## Record excerpts
▽

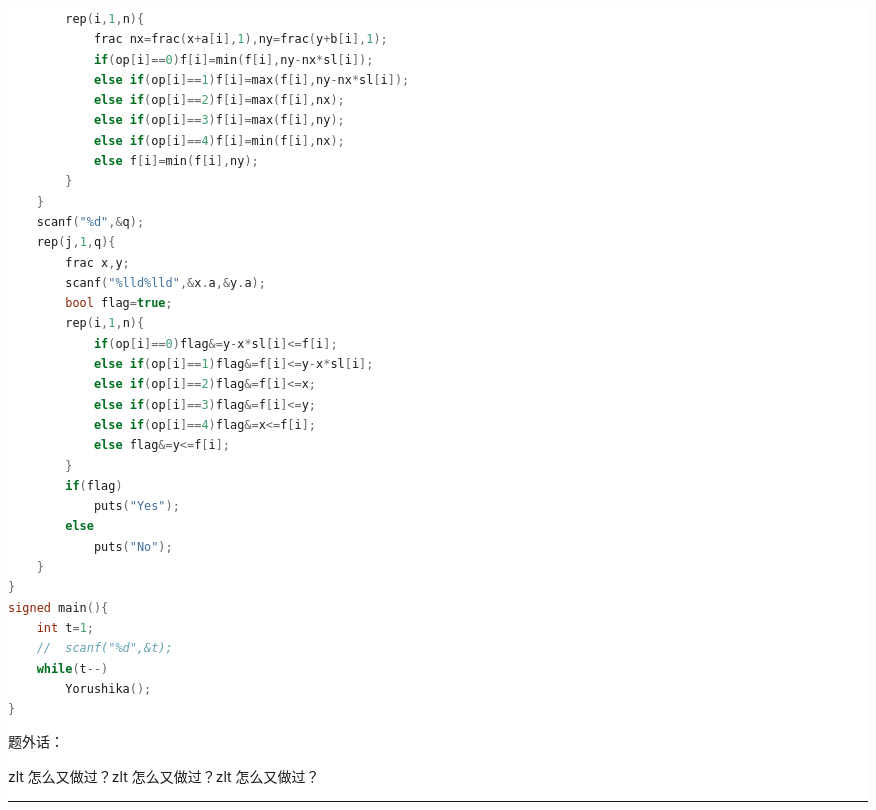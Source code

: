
 ```cpp
		rep(i,1,n){
			frac nx=frac(x+a[i],1),ny=frac(y+b[i],1);
			if(op[i]==0)f[i]=min(f[i],ny-nx*sl[i]);
			else if(op[i]==1)f[i]=max(f[i],ny-nx*sl[i]);
			else if(op[i]==2)f[i]=max(f[i],nx);
			else if(op[i]==3)f[i]=max(f[i],ny);
			else if(op[i]==4)f[i]=min(f[i],nx);
			else f[i]=min(f[i],ny);
		}
	}
	scanf("%d",&q);
	rep(j,1,q){
		frac x,y;
		scanf("%lld%lld",&x.a,&y.a);
		bool flag=true;
		rep(i,1,n){
			if(op[i]==0)flag&=y-x*sl[i]<=f[i];
			else if(op[i]==1)flag&=f[i]<=y-x*sl[i];
			else if(op[i]==2)flag&=f[i]<=x;
			else if(op[i]==3)flag&=f[i]<=y;
			else if(op[i]==4)flag&=x<=f[i];
			else flag&=y<=f[i];
		}
		if(flag)
			puts("Yes");
		else 
			puts("No");
	}
}
signed main(){
	int t=1;
	//	scanf("%d",&t);
	while(t--)
		Yorushika();
}
```
题外话：

zlt 怎么又做过？zlt 怎么又做过？zlt 怎么又做过？

---



[problemUrl]: https://atcoder.jp/contests/abc251/tasks/abc251_g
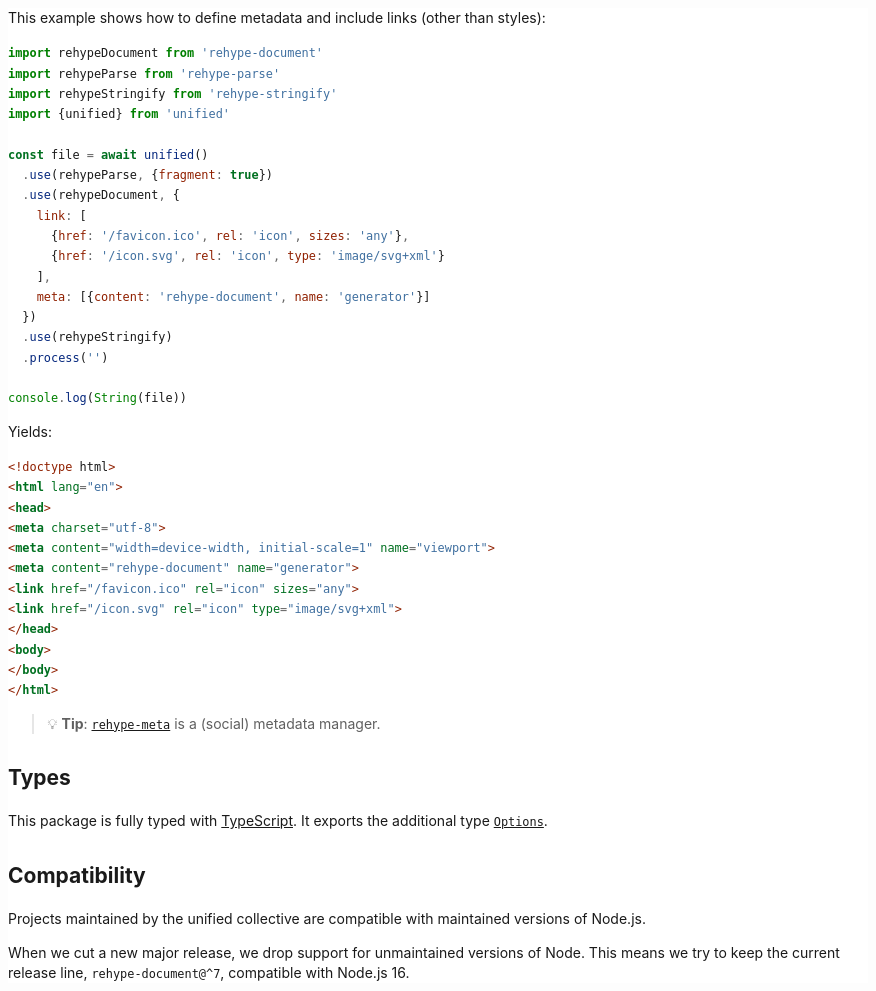 This example shows how to define metadata and include links (other than styles):

```js
import rehypeDocument from 'rehype-document'
import rehypeParse from 'rehype-parse'
import rehypeStringify from 'rehype-stringify'
import {unified} from 'unified'

const file = await unified()
  .use(rehypeParse, {fragment: true})
  .use(rehypeDocument, {
    link: [
      {href: '/favicon.ico', rel: 'icon', sizes: 'any'},
      {href: '/icon.svg', rel: 'icon', type: 'image/svg+xml'}
    ],
    meta: [{content: 'rehype-document', name: 'generator'}]
  })
  .use(rehypeStringify)
  .process('')

console.log(String(file))
```

Yields:

```html
<!doctype html>
<html lang="en">
<head>
<meta charset="utf-8">
<meta content="width=device-width, initial-scale=1" name="viewport">
<meta content="rehype-document" name="generator">
<link href="/favicon.ico" rel="icon" sizes="any">
<link href="/icon.svg" rel="icon" type="image/svg+xml">
</head>
<body>
</body>
</html>
```

> 💡 **Tip**: [`rehype-meta`][rehype-meta] is a (social) metadata manager.

## Types

This package is fully typed with [TypeScript][].
It exports the additional type [`Options`][api-options].

## Compatibility

Projects maintained by the unified collective are compatible with maintained
versions of Node.js.

When we cut a new major release, we drop support for unmaintained versions of
Node.
This means we try to keep the current release line, `rehype-document@^7`,
compatible with Node.js 16.


[build-badge]: https://github.com/rehypejs/rehype-document/workflows/main/badge.svg
[build]: https://github.com/rehypejs/rehype-document/actions
[coverage-badge]: https://img.shields.io/codecov/c/github/rehypejs/rehype-document.svg
[coverage]: https://codecov.io/github/rehypejs/rehype-document
[downloads-badge]: https://img.shields.io/npm/dm/rehype-document.svg
[downloads]: https://www.npmjs.com/package/rehype-document
[size-badge]: https://img.shields.io/bundlejs/size/rehype-document
[size]: https://bundlejs.com/?q=rehype-document
[sponsors-badge]: https://opencollective.com/unified/sponsors/badge.svg
[backers-badge]: https://opencollective.com/unified/backers/badge.svg
[collective]: https://opencollective.com/unified
[chat-badge]: https://img.shields.io/badge/chat-discussions-success.svg
[chat]: https://github.com/rehypejs/rehype/discussions
[esm]: https://gist.github.com/sindresorhus/a39789f98801d908bbc7ff3ecc99d99c
[esmsh]: https://esm.sh
[npm]: https://docs.npmjs.com/cli/install
[health]: https://github.com/rehypejs/.github
[contributing]: https://github.com/rehypejs/.github/blob/HEAD/contributing.md
[support]: https://github.com/rehypejs/.github/blob/HEAD/support.md
[coc]: https://github.com/rehypejs/.github/blob/HEAD/code-of-conduct.md
[license]: license
[author]: https://wooorm.com
[bcp47]: https://tools.ietf.org/html/bcp47
[hastscript]: https://github.com/syntax-tree/hastscript
[rehype]: https://github.com/rehypejs/rehype
[rehype-infer-title-meta]: https://github.com/rehypejs/rehype-infer-title-meta
[rehype-meta]: https://github.com/rehypejs/rehype-meta
[rehype-sanitize]: https://github.com/rehypejs/rehype-sanitize
[typescript]: https://www.typescriptlang.org
[unified]: https://github.com/unifiedjs/unified
[unified-transformer]: https://github.com/unifiedjs/unified#transformer
[vfile-matter]: https://github.com/vfile/vfile-matter
[xss]: https://en.wikipedia.org/wiki/Cross-site_scripting
[api-options]: #options
[api-rehype-document]: #unifieduserehypedocument-options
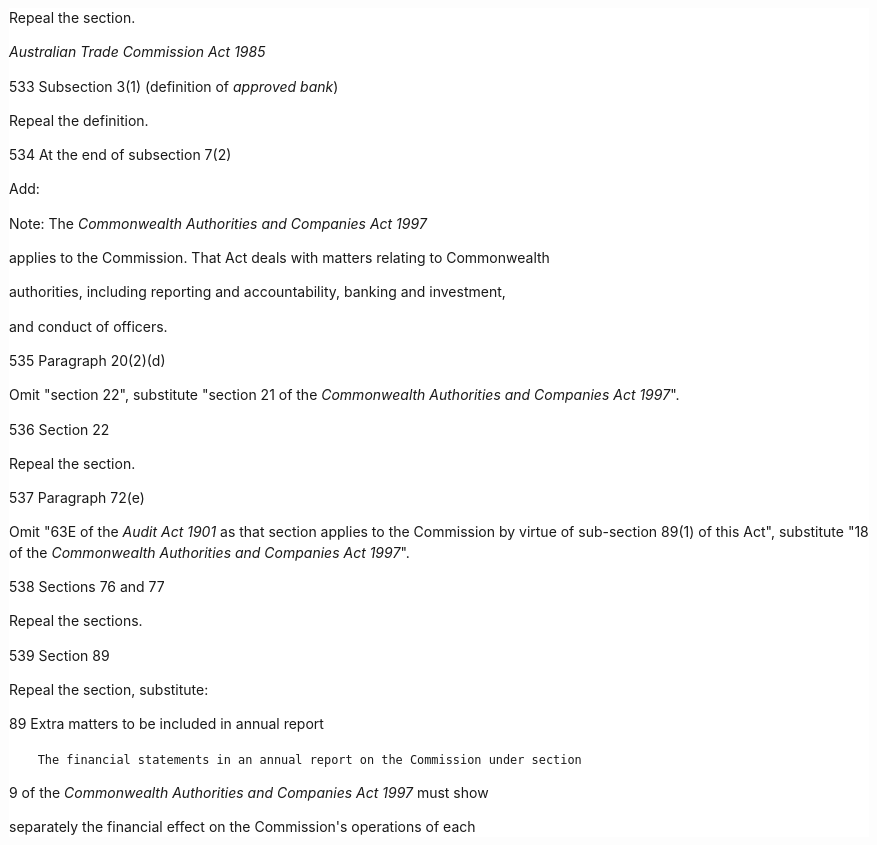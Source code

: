  Repeal the section. 

_Australian Trade Commission Act 1985_

533
  Subsection 3(1) (definition of _approved bank_)

 Repeal the definition.

534
  At the end of subsection 7(2)

 Add:

<dl compact=""><dl compact="">

Note:	The _Commonwealth Authorities and Companies Act 1997_

applies to the Commission. That Act deals with matters relating to Commonwealth

authorities, including reporting and accountability, banking and investment,

and conduct of officers.

 </dl></dl>

535
  Paragraph 20(2)(d)

 Omit "section 22", substitute "section 21 of the _Commonwealth Authorities and Companies Act 1997_".

536
  Section 22

 Repeal the section.

537
  Paragraph 72(e)

 Omit "63E of the _Audit Act 1901_ as that section applies to the Commission by virtue of sub-section 89(1) of this Act", substitute "18 of the _Commonwealth Authorities and Companies Act 1997_".

538
  Sections 76 and 77

 Repeal the sections.

539
  Section 89

 Repeal the section, substitute: 

89
  Extra matters to be included in annual report

 <dl compact=""><dl compact="">

		The financial statements in an annual report on the Commission under section

9 of the _Commonwealth Authorities and Companies Act 1997_ must show

separately the financial effect on the Commission's operations of each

△

## Work task
For this exercise, return every line from the data that holds the string "financial".

## Exercise answer
		The financial statements in an annual report on the Commission under section
separately the financial effect on the Commission's operations of each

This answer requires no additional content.